Does your garden look like this?


Gardeners, do you ever have a happy dirt dream and then wake up in the morning, look out your window and see your garden covered in a thick layer of white mulch?  Do not be disheartened.  There’s plenty you can do to get ready for spring.  One thing I’m excited to share with you is sowing seed in the winter.  This project is economical and wonderful for those that don’t have a greenhouseSo grab yourself a coffee with Irish Cream and let’s have a winter garden party! 


Wikipedia’s definition of winter sowing is a method of starting seeds outdoors in winter.  This is generally done with seeds that require a period of cold stratification.  The method takes advantage of natural temperatures, rather than artificially refrigerating seeds.  Winter sowing involves sowing seeds in a miniature greenhouse outside during winter, allowing them to germinate in spring.  Users of this method have had success in most hardiness zones. 

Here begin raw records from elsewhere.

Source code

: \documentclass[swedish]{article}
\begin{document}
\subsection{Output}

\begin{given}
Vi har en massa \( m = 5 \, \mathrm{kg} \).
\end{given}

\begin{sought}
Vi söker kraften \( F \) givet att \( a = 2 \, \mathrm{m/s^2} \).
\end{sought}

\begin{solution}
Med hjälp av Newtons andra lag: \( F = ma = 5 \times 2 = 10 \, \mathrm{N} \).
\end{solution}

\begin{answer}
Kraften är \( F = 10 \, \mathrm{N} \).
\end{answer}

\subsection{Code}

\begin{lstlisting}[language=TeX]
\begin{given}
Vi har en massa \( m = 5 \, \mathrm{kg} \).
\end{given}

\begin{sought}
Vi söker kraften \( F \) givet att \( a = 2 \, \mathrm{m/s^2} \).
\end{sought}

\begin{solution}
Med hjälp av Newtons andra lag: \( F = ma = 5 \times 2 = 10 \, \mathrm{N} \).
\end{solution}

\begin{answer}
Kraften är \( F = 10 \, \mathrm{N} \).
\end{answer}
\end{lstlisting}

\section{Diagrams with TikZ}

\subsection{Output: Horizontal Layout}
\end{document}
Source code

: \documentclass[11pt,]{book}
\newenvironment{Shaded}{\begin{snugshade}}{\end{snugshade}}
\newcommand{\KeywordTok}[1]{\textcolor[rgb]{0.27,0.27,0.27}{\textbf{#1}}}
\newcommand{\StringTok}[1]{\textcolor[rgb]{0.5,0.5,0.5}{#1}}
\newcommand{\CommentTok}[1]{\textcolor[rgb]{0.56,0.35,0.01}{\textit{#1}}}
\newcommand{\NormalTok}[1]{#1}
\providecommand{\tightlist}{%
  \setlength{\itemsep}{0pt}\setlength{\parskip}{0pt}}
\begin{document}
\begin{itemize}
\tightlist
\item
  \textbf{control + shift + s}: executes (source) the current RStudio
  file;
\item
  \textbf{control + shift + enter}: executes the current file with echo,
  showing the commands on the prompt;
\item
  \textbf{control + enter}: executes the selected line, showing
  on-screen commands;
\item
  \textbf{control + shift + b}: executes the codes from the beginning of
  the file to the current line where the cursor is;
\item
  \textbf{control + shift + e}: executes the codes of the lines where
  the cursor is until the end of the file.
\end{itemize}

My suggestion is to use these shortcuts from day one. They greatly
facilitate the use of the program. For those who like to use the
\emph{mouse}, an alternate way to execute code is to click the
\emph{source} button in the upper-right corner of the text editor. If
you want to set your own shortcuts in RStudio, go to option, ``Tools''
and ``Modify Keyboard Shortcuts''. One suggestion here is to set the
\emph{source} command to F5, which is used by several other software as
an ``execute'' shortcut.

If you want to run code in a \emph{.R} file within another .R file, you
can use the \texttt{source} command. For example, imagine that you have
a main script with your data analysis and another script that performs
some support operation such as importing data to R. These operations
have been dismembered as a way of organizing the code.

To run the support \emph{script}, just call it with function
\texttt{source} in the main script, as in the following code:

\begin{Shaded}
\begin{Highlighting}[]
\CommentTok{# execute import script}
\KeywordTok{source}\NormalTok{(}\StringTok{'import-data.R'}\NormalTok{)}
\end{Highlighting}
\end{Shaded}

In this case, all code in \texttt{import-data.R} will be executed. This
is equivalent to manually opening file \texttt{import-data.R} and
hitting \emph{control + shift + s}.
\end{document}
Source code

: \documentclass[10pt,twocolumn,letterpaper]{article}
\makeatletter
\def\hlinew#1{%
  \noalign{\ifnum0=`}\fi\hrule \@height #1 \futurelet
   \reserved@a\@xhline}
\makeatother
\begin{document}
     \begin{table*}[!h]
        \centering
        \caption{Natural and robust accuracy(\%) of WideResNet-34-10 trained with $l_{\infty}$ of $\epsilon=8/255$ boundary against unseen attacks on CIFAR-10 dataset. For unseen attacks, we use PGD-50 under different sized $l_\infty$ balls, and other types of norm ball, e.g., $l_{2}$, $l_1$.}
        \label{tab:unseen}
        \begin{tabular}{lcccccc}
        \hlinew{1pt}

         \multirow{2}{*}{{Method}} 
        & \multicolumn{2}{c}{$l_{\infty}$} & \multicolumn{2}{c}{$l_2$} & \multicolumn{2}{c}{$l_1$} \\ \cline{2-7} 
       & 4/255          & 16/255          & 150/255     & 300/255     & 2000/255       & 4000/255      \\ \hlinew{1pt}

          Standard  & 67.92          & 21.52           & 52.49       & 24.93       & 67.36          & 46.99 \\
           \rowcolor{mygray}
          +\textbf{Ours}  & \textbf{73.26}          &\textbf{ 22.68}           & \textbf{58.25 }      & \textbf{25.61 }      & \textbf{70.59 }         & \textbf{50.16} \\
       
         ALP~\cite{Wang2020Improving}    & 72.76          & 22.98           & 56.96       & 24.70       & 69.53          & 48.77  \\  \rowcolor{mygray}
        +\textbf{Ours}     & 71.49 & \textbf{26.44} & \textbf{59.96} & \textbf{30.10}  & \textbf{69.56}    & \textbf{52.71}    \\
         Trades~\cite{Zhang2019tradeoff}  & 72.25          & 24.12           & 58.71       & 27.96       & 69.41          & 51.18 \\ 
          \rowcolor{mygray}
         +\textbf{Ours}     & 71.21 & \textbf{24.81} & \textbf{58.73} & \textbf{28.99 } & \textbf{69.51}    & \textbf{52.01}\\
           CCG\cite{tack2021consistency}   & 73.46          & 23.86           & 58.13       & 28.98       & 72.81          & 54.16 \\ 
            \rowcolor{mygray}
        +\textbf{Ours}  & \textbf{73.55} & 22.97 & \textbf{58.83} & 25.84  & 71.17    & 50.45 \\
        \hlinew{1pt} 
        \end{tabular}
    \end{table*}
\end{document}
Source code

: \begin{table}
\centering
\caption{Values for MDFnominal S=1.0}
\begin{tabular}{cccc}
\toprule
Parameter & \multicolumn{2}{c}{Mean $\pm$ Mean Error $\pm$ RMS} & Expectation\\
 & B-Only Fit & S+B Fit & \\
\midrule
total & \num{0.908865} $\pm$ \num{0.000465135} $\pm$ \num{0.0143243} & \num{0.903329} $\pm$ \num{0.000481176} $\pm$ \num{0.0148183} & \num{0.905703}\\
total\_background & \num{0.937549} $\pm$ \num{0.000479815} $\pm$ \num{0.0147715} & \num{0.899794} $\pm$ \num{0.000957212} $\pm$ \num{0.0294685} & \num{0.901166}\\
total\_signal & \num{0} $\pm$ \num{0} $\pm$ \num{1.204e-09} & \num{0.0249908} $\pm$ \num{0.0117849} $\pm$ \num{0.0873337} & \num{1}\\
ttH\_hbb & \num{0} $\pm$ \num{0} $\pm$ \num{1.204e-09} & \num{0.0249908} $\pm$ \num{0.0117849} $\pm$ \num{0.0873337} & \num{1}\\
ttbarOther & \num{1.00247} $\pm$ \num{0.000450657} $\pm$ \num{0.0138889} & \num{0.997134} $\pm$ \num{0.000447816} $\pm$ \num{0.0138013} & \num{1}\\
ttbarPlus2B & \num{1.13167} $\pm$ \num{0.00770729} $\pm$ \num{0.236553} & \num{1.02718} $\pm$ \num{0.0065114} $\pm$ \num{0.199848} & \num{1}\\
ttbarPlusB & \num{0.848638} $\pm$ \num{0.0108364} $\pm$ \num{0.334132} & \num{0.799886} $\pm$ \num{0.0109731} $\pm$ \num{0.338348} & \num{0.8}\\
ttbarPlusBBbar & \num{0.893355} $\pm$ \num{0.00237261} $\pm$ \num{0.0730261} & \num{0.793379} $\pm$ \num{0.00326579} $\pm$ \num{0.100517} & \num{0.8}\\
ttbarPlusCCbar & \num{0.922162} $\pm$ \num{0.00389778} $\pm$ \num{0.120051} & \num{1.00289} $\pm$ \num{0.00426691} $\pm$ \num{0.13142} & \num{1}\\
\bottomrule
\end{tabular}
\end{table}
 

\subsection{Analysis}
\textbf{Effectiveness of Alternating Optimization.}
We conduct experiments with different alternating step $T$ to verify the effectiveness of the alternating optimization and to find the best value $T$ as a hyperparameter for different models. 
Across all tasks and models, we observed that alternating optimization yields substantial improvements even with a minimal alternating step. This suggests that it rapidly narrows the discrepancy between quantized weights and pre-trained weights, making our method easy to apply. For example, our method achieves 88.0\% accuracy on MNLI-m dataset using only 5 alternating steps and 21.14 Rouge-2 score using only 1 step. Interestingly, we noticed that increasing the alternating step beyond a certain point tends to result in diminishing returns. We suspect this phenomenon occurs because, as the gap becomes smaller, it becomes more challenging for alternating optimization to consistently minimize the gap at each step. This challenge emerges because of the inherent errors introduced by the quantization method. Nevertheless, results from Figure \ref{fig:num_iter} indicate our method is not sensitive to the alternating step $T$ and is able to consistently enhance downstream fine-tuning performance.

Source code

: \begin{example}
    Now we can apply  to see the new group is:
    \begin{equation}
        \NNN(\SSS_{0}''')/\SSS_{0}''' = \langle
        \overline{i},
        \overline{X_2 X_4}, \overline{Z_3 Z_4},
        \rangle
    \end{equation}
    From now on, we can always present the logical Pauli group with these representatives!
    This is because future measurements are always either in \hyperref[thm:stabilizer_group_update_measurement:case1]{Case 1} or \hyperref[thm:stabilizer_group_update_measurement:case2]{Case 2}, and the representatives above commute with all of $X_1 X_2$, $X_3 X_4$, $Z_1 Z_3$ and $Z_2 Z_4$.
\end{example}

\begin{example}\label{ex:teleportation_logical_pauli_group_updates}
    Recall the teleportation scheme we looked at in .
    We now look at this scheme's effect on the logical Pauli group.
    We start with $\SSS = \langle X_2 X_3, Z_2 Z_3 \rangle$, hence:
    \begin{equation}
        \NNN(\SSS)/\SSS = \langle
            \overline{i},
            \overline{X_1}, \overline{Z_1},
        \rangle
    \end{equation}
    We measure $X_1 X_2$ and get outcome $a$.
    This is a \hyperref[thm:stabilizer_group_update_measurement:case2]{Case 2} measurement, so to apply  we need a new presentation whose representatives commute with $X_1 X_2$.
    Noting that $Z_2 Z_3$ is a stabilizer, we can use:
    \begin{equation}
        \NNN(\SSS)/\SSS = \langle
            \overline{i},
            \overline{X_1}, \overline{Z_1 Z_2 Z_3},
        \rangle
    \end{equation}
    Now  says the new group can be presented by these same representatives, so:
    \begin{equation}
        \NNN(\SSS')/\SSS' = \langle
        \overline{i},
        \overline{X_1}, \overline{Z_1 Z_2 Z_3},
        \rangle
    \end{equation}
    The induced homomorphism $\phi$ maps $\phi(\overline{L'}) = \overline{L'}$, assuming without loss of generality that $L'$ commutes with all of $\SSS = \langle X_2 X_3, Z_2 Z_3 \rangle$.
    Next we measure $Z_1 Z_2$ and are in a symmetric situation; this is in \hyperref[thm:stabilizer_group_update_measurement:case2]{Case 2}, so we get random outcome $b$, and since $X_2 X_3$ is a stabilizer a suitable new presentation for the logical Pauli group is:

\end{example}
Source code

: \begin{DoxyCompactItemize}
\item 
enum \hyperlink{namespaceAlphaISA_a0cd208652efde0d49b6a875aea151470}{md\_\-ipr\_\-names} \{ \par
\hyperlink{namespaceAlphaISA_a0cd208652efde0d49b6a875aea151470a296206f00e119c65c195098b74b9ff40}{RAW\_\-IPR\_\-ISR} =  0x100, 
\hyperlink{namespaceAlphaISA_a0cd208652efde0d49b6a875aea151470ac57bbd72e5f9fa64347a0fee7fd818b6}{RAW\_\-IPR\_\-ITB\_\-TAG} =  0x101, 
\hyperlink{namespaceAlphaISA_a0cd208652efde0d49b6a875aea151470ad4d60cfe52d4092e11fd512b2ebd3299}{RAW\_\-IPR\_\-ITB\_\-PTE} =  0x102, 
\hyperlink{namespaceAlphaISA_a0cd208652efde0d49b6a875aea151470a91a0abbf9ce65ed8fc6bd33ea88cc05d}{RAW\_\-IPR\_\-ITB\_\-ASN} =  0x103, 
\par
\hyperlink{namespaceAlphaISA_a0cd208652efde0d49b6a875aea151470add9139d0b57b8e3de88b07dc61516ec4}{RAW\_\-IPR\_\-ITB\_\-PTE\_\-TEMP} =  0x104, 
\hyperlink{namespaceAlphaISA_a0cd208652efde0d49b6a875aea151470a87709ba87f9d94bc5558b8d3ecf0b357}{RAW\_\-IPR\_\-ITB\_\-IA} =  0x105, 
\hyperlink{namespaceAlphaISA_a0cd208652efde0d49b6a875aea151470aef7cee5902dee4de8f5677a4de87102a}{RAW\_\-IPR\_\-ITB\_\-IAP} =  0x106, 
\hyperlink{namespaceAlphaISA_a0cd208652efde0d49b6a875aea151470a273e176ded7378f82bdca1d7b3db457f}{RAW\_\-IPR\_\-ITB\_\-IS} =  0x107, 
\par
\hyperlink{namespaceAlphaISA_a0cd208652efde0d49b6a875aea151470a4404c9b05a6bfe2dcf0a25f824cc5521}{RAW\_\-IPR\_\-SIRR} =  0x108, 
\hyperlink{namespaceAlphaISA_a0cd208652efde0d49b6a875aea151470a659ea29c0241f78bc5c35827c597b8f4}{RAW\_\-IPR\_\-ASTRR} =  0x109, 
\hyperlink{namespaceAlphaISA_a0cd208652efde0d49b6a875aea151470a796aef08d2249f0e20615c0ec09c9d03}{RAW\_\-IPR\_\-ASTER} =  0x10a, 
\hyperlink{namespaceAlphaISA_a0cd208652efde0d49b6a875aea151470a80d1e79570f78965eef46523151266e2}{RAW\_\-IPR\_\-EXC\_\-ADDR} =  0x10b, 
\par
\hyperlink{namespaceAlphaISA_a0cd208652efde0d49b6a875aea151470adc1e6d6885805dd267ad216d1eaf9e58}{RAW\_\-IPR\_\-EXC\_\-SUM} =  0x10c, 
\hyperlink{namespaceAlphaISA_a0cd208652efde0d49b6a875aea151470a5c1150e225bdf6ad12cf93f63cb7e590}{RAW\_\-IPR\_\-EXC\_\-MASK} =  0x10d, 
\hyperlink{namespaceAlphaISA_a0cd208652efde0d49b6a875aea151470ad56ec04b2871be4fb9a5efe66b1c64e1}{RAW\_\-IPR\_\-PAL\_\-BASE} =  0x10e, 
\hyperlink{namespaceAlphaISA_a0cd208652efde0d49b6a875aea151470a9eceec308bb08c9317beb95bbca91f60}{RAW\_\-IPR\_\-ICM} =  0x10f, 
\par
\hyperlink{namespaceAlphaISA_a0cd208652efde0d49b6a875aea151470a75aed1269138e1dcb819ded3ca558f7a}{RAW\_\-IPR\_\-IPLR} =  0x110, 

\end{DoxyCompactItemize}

With that in mind, let’s make some mini greenhouses! 

Step 1:  Choose your seeds. has a list of seeds good for winter sowing and that will germinate well in your little greenhouses. 

Step 2:  Rob your recycle bin.  Milk jugs, soda bottles, lettuce containers are all exceptable for planting in, just make sure they are washed and clean.  Poke holes in the tops and bottom of the container.  (use a sharp razor blade, be careful, wear gloves).  Here’s what I started with…Notice the, ahem, bloody mary bottles and water jug are cut around just enough to make a “hinge”. 


Step 3:  Label your containers.  All you need in a piece of duct tape and a permanent marker. 



Step 4:  Fill your containers with 2-3″ of potting soil and sow your seed. 

Step 5:  Seal up lids and the cut around the water jugs/bottles with a little duct tape. Next, store the containers in a protected area that will be safe from pets and too much rain. 


Step 6:  Wait.  If all goes as planned, the seeds will start to germinate as winter comes to an end.  As the days start to warm up and the seedlings start to grow, check to see if they need water and widen slits on top of the container for more air flow.  You don’t want to bake your little seedlings.  In due time you’ll be able to set your plants in the garden when your soil is at the right temperature.  Here is a helpful planting guide thanks to  For more inspiration check out these Google images on sowing seed in the winter. 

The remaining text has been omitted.